# Supplied records

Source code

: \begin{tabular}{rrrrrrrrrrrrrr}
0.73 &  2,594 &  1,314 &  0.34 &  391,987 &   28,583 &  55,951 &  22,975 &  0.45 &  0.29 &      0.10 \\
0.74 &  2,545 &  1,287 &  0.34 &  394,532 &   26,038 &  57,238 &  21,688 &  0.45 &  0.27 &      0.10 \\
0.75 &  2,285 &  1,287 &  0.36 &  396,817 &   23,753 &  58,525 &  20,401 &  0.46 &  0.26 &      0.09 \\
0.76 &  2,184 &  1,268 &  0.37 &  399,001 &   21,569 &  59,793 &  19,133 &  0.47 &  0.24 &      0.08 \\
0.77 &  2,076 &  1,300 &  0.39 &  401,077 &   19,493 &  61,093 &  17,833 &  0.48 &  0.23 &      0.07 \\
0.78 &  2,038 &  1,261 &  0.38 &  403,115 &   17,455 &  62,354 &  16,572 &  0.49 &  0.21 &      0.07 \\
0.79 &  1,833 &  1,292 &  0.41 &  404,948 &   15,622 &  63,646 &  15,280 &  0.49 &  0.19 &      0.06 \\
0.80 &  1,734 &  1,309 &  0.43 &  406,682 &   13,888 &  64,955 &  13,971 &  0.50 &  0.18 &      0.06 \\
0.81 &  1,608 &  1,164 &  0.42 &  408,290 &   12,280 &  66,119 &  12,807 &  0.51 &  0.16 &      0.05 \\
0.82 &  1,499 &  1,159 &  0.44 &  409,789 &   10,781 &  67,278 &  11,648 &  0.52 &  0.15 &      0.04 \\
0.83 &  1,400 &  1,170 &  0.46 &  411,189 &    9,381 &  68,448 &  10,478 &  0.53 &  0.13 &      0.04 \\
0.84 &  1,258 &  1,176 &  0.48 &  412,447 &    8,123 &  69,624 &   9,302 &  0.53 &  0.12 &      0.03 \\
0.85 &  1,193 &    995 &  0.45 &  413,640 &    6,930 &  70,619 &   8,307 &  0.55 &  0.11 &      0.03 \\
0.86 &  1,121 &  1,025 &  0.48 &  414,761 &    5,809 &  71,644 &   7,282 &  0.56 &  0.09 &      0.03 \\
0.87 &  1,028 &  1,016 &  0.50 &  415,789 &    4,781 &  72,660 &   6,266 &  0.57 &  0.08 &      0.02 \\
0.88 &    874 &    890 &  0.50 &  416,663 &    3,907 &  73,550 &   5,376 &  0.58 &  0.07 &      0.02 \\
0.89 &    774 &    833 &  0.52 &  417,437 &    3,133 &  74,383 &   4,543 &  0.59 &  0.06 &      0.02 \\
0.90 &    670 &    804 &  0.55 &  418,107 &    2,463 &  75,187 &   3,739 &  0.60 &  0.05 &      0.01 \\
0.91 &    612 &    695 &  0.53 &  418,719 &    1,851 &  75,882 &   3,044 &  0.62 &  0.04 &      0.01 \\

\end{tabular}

...

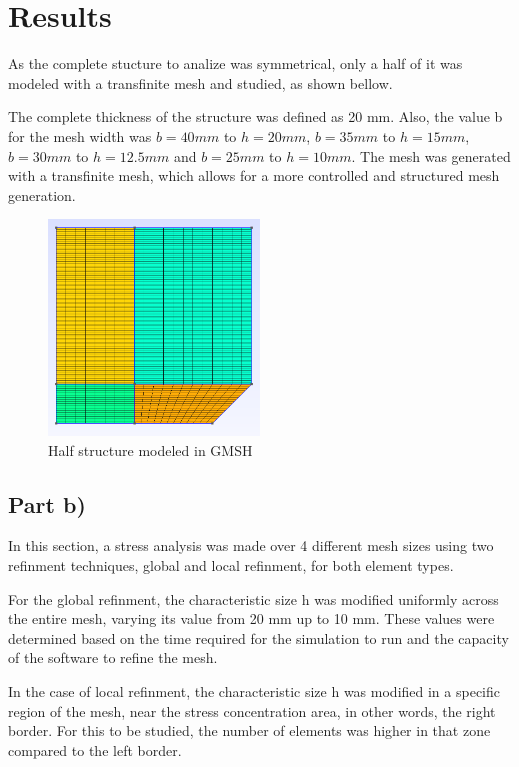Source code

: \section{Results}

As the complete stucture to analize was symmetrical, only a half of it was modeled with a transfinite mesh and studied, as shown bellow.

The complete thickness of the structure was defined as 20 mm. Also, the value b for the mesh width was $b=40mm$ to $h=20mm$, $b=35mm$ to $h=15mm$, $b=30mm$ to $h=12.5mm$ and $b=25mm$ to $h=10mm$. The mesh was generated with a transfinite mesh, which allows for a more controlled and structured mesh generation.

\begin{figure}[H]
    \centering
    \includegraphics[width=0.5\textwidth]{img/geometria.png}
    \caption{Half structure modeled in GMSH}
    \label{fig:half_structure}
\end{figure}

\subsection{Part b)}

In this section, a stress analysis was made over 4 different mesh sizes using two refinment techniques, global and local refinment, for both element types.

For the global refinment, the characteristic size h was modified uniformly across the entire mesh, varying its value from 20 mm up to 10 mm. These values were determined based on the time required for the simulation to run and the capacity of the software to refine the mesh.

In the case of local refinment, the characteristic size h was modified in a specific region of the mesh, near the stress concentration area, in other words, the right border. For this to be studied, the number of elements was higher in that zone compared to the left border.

==

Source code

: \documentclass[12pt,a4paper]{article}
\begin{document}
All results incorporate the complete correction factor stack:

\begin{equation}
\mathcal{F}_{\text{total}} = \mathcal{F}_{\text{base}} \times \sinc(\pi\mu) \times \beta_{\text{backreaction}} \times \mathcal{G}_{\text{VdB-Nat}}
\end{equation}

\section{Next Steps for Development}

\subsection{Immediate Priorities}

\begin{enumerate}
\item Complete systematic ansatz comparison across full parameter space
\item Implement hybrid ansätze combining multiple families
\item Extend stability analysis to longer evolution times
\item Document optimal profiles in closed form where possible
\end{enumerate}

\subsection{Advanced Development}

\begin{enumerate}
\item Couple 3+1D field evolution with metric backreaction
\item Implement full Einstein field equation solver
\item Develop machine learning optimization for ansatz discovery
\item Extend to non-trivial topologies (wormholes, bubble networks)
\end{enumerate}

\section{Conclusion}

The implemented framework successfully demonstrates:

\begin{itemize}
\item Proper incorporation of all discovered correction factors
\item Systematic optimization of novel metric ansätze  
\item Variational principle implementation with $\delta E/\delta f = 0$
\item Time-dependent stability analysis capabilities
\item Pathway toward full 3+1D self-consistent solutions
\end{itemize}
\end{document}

# Description of the task
When a line in the listing has the string "stability" in it, return that line.

# Final answer
\item Extend stability analysis to longer evolution times
\item Time-dependent stability analysis capabilities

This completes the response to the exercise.